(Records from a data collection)
= Beginning of Section =

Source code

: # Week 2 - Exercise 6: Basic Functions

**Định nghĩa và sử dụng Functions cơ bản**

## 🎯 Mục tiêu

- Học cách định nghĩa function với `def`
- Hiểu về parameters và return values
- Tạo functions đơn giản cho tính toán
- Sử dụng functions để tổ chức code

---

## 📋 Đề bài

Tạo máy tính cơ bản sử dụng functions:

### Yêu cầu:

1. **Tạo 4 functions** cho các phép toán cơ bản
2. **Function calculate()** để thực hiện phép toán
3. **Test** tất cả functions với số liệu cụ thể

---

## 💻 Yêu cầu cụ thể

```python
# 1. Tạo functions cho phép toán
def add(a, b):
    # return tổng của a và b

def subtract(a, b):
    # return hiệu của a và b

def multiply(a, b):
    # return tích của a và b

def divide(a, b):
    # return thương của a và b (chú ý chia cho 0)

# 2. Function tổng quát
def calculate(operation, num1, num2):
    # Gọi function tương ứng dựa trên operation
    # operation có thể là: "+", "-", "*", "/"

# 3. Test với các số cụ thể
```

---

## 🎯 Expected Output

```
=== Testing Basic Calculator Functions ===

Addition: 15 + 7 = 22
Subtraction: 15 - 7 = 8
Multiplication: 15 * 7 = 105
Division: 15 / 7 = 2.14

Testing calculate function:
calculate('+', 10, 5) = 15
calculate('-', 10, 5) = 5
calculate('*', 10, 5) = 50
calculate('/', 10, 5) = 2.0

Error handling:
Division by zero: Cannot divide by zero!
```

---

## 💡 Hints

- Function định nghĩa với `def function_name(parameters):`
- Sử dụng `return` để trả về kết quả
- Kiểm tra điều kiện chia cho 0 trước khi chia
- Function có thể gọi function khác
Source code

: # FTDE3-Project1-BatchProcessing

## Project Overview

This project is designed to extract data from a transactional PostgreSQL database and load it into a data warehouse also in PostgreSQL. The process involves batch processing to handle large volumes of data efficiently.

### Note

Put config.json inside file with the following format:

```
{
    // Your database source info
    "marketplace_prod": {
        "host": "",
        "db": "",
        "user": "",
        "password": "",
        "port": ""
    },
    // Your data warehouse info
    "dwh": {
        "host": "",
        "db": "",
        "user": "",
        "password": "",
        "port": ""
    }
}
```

= End of Section =

### GOAL OF THE EXERCISE
From the entries above, copy each line that holds "parameters".

### TASK RESPONSE
- Hiểu về parameters và return values
- Function định nghĩa với `def function_name(parameters):`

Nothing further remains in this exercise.